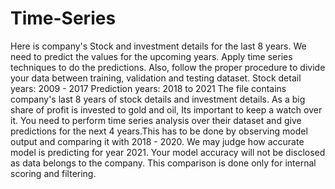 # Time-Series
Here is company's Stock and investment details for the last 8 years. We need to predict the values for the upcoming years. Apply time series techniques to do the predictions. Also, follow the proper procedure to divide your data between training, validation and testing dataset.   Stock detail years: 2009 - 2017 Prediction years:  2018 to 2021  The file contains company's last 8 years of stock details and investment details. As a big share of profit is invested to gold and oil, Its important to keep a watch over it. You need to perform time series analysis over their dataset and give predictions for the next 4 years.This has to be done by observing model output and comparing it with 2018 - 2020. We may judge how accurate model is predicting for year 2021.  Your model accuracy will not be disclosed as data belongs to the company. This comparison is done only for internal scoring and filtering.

==

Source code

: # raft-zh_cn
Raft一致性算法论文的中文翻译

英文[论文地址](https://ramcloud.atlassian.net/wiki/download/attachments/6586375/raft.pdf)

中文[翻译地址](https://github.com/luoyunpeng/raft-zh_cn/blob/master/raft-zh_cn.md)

PROBLEM —
Write down again, exactly as given, only the lines above that fall from the line with "Raft一致性算法论文的中文翻译" to the line with "中文[翻译地址](https", inclusive.

COMPLETED TASK —
Raft一致性算法论文的中文翻译

英文[论文地址](https://ramcloud.atlassian.net/wiki/download/attachments/6586375/raft.pdf)

中文[翻译地址](https://github.com/luoyunpeng/raft-zh_cn/blob/master/raft-zh_cn.md)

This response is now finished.